• [What is required]:
Go to the line containing "- Blockstack Browser" in the records below and print it and every following line exactly, on through the line containing "- [Basic Usage](https://blockstack.org/tutorials/basic-usage)", then stop.

• [Supplied material]:
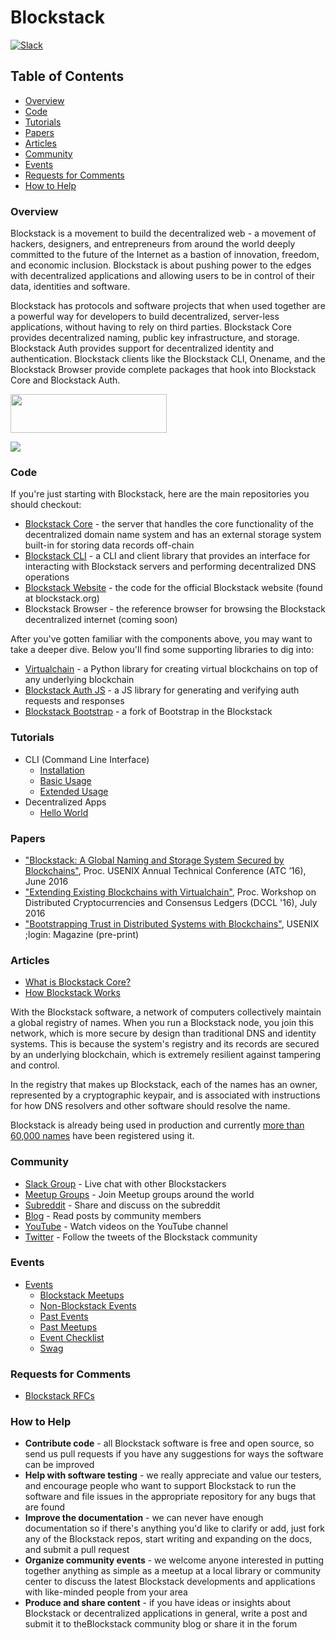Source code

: # Blockstack

[![Slack](http://slack.blockstack.org/badge.svg)](http://slack.blockstack.org/)

## Table of Contents

- [Overview](#overview)
- [Code](#code)
- [Tutorials](#tutorials)
- [Papers](#papers)
- [Articles](#articles)
- [Community](#community)
- [Events](#events)
- [Requests for Comments](#requests-for-comments)
- [How to Help](#how-to-help)

### Overview

Blockstack is a movement to build the decentralized web - a movement of hackers, designers, and entrepreneurs from around the world deeply committed to the future of the Internet as a bastion of innovation, freedom, and economic inclusion. Blockstack is about pushing power to the edges with decentralized applications and allowing users to be in control of their data, identities and software.

Blockstack has protocols and software projects that when used together are a powerful way for developers to build decentralized, server-less applications, without having to rely on third parties. Blockstack Core provides decentralized naming, public key infrastructure, and storage. Blockstack Auth provides support for decentralized identity and authentication. Blockstack clients like the Blockstack CLI, Onename, and the Blockstack Browser provide complete packages that hook into Blockstack Core and Blockstack Auth.

<p>
    <a href="https://blockstack.org/docs">
        <img src="/images/documentation-site-2x.png" data-canonical-src="/images/documentation-site-2x.png" width="250" height="62" />
    </a>
</p>
<p>
    <img src="https://raw.githubusercontent.com/blockstack/blockstack/master/images/bsk-architecture-diagram3.png" data-canonical-src="https://raw.githubusercontent.com/blockstack/blockstack/master/images/bsk-architecture-diagram3.png" />
</p>

### Code

If you're just starting with Blockstack, here are the main repositories you should checkout: 

- [Blockstack Core](https://github.com/blockstack/blockstack-core) - the server that handles the core functionality of the decentralized domain name system and has an external storage system built-in for storing data records off-chain
- [Blockstack CLI](https://github.com/blockstack/blockstack-cli) - a CLI and client library that provides an interface for interacting with Blockstack servers and performing decentralized DNS operations
- [Blockstack Website](https://github.com/blockstack/blockstack-site) - the code for the official Blockstack website (found at blockstack.org)
- Blockstack Browser - the reference browser for browsing the Blockstack decentralized internet (coming soon)

After you've gotten familiar with the components above, you may want to take a deeper dive. Below you'll find some supporting libraries to dig into:

- [Virtualchain](https://github.com/blockstack/virtualchain) - a Python library for creating virtual blockchains on top of any underlying blockchain
- [Blockstack Auth JS](https://github.com/blockstack/blockstack-auth-js) - a JS library for generating and verifying auth requests and responses
- [Blockstack Bootstrap](https://github.com/blockstack/blockstack-bootstrap) - a fork of Bootstrap in the Blockstack

### Tutorials

- CLI (Command Line Interface)
  - [Installation](https://blockstack.org/tutorials/installation)
  - [Basic Usage](https://blockstack.org/tutorials/basic-usage)
  - [Extended Usage](https://blockstack.org/tutorials/extended-usage)
- Decentralized Apps
  - [Hello World](https://blockstack.org/tutorials/hello-world)

### Papers

- ["Blockstack: A Global Naming and Storage System Secured by Blockchains"](https://github.com/blockstack/blockstack/blob/master/papers/blockstack_usenix16.pdf), Proc. USENIX Annual Technical Conference (ATC ’16), June 2016
- ["Extending Existing Blockchains with Virtualchain"](https://github.com/blockstack/blockstack/blob/master/papers/virtualchain_dccl16.pdf), Proc. Workshop on Distributed Cryptocurrencies and Consensus Ledgers (DCCL '16), July 2016
- ["Bootstrapping Trust in Distributed Systems with Blockchains"](https://github.com/blockstack/blockstack/blob/master/papers/blockstack_login16.pdf), USENIX ;login: Magazine (pre-print)

### Articles

- [What is Blockstack Core?](https://blockstack.org/articles/blockstack-core)
- [How Blockstack Works](https://blockstack.org/articles/how-blockstack-works)

With the Blockstack software, a network of computers collectively maintain a global registry of names. When you run a Blockstack node, you join this network, which is more secure by design than traditional DNS and identity systems. This is because the system's registry and its records are secured by an underlying blockchain, which is extremely resilient against tampering and control.

In the registry that makes up Blockstack, each of the names has an owner, represented by a cryptographic keypair, and is associated with instructions for how DNS resolvers and other software should resolve the name.

Blockstack is already being used in production and currently [more than 60,000 names](https://resolver.onename.com/v2/namespaces) have been registered using it.

### Community

- [Slack Group](http://chat.blockstack.org) - Live chat with other Blockstackers
- [Meetup Groups](http://www.meetup.com/topics/blockstack/) - Join Meetup groups around the world
- [Subreddit](https://www.reddit.com/r/blockstack) - Share and discuss on the subreddit
- [Blog](https://blog.blockstack.org/) - Read posts by community members
- [YouTube](https://www.youtube.com/channel/UC3J2iHnyt2JtOvtGVf_jpHQ) - Watch videos on the YouTube channel
- [Twitter](https://twitter.com/blockstackorg) - Follow the tweets of the Blockstack community

### Events

- [Events](/events)
    - [Blockstack Meetups](/events/meetups.md)
    - [Non-Blockstack Events](/events/external-events.md)
    - [Past Events](/events/past-events.md)
    - [Past Meetups](/events/past-meetups.md)
    - [Event Checklist](/events/event-checklist.md)
    - [Swag](/events/swag.md)

### Requests for Comments

- [Blockstack RFCs](/blockstack-rfcs.md)

### How to Help

- **Contribute code** - all Blockstack software is free and open source, so send us pull requests if you have any suggestions for ways the software can be improved
- **Help with software testing** - we really appreciate and value our testers, and encourage people who want to support Blockstack to run the software and file issues in the appropriate repository for any bugs that are found
- **Improve the documentation** - we can never have enough documentation so if there's anything you'd like to clarify or add, just fork any of the Blockstack repos, start writing and expanding on the docs, and submit a pull request
- **Organize community events** - we welcome anyone interested in putting together anything as simple as a meetup at a local library or community center to discuss the latest Blockstack developments and applications with like-minded people from your area
- **Produce and share content** - if you have ideas or insights about Blockstack or decentralized applications in general, write a post and submit it to theBlockstack community blog or share it in the forum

• [Written reply]:
- Blockstack Browser - the reference browser for browsing the Blockstack decentralized internet (coming soon)

After you've gotten familiar with the components above, you may want to take a deeper dive. Below you'll find some supporting libraries to dig into:

- [Virtualchain](https://github.com/blockstack/virtualchain) - a Python library for creating virtual blockchains on top of any underlying blockchain
- [Blockstack Auth JS](https://github.com/blockstack/blockstack-auth-js) - a JS library for generating and verifying auth requests and responses
- [Blockstack Bootstrap](https://github.com/blockstack/blockstack-bootstrap) - a fork of Bootstrap in the Blockstack

### Tutorials

- CLI (Command Line Interface)
  - [Installation](https://blockstack.org/tutorials/installation)
  - [Basic Usage](https://blockstack.org/tutorials/basic-usage)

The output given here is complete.